Здесь, однако, вступает в дело фильтр естественного отбора. Хотя удачные мутации редки, именно они определяют направление эволюции вида. Ведь в борьбе за ограниченные ресурсы особи с благоприятными мутациями имеют более высокие шансы на выживание. Можно сказать, что, по Дарвину, виды живых существ прекрасно приспособлены (адаптированы) к окружающей среде потому, что неприспособленные особи регулярно выбраковываются. В череде поколений потомки удачных мутантов постепенно вытесняют всех прочих, поскольку те не имеют новых свойств, облегчающих выживание.
Дарвинизм в его современной разновидности – синтетической теории эволюции (СТЭ) – стал господствующей биологической теорией эволюции. Произошло это в первую очередь потому, что ламаркизм и родственные ему течения так и не смогли представить неопровержимые доказательства наследования приобретенных признаков. А без передачи благоприятных изменений потомству вся идея целенаправленной эволюции в биологии повисла в воздухе. Сколько бы не тянулся папа-жираф за верхними листьями, он в лучшем случае натренирует свои собственные мышцы, но его дети родятся со стандартной длиной шеи, как будто этой тренировки и не было вовсе. Некоторые ученые, правда, считают, что механизмы ламаркистской эволюции все же существуют в мире живого, но эти биологи находятся в явном меньшинстве.
Эволюция в экономике
Действует ли дарвиновская эволюция в экономике? Ответ на этот вопрос, бесспорно, положителен. Любые хозяйствующие субъекты обладают изменчивостью, причем они менее устойчивы, чем биологические организмы. Если биологические гены хорошо защищены от внешних воздействий (за исключением сильных раздражителей вроде радиации) и мутируют сравнительно редко, то стабильность фирм не так высока. Они могут реагировать на изменения социальной, культурной, политической, экономической, природной сред.
Тысячи решений, принимаемых на самых разных этажах иерархической пирамиды фирмы, причем принимаемых по разным частным поводам, как зависящим, так и независящим от самой фирмы, равносильны граду случайных мутаций, непрерывно изменяющих лицо компании. Понятно, что часть из них приживается, доказав свою целесообразность. А часть отбрасывается как бесполезные или вредные. Понятно также, что если фирма не отбраковывает «вредные» изменения, то по мере их накопления ее положение может настолько ухудшиться, что конкуренция «отбракует», т. е. обанкротит саму фирму.
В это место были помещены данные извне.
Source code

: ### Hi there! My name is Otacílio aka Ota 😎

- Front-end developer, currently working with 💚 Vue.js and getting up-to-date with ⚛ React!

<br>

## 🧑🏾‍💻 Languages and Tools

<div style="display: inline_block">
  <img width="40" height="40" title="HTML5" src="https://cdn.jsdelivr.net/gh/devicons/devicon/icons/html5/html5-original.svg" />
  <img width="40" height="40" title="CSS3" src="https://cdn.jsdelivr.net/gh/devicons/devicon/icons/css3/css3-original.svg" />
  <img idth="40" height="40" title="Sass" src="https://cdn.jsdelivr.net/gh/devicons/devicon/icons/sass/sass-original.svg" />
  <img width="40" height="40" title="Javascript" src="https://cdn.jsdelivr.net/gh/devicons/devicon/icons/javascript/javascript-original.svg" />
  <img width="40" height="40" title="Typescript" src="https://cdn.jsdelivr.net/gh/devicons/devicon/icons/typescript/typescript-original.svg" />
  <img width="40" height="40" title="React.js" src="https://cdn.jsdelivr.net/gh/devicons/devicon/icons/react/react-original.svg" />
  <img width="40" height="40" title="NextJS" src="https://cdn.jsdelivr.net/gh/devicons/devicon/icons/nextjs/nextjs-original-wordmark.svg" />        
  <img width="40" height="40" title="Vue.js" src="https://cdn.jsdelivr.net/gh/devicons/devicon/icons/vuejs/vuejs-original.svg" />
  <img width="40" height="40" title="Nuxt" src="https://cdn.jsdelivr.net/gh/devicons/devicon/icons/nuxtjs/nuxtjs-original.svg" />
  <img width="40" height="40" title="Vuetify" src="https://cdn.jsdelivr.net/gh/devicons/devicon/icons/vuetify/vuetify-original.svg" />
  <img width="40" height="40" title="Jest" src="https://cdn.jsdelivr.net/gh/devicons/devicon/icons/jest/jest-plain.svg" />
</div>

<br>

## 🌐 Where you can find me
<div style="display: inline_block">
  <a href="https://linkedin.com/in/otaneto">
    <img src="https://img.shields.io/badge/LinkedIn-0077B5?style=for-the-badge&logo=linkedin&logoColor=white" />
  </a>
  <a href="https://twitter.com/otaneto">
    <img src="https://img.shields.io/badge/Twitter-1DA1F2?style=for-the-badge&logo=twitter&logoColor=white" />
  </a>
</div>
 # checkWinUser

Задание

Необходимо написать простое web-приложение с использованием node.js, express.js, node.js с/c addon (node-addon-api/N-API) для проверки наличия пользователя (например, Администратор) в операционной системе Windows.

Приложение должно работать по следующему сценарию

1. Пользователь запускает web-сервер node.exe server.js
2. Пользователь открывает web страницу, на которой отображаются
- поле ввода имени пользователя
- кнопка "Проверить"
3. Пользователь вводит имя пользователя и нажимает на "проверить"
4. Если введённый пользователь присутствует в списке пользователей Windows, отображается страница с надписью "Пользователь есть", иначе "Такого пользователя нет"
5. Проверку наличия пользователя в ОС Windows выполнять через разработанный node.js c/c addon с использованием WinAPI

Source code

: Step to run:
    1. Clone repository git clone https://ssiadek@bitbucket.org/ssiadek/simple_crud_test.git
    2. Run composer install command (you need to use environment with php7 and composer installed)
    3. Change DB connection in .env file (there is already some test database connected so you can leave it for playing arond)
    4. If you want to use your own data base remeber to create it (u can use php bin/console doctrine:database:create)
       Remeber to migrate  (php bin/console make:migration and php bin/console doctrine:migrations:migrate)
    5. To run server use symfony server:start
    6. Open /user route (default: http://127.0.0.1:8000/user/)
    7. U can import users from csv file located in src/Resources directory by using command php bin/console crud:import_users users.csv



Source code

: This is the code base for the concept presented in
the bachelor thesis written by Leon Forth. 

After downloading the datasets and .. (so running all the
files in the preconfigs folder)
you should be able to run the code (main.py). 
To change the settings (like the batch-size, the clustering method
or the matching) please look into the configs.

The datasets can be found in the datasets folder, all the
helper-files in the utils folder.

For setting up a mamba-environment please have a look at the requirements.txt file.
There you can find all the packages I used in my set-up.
Случай, просеваемый через сито конкурентного отбора, непрерывно совершенствует, оттачивает коммерческую практику. Недаром Р. Нельсон, один из отцов экономического эволюционизма, подчеркивая роль фактора неопределенности в экономической жизни, даже назвал признание принципа случайности ключевым признаком любой эволюционной теории.
Особенно сильны подобные эволюционные механизмы должны быть в плотной конкурентной среде, когда множество фирм исповедуют примерно одну и ту же модель бизнеса. Всякое усовершенствование («удачная мутация») немедленно становится известным конкурентам. И поскольку они делают примерно такую же продукцию, примерно на том же оборудовании, сбывают ее приблизительно через те же каналы и сопровождают схожим сервисом, то удачные стандартные бизнес-приемы (или «рутины», если воспользоваться термином Р. Нельсона и С. Уинтера) распространяются по всей отрасли. Тот, кто их не копирует, просто не выживает. В нашей книге нетрудно найти массу примеров подобной «ползучей» эволюции, в которой некие стандартные приемы первоначально появлялись у одной фирмы (причем, вероятно, случайно), а затем копировались многими.
Целенаправленная эволюция
В то же время мы столкнулись и с примерами других, не случайных, а явно целенаправленных изменений, когда фирма вполне осознанно, «скачком» создавала принципиально новую модель бизнеса. И эта, вторая разновидность экономической эволюции по своему основному содержанию должна носить скорее ламарковский, чем дарвиновский характер.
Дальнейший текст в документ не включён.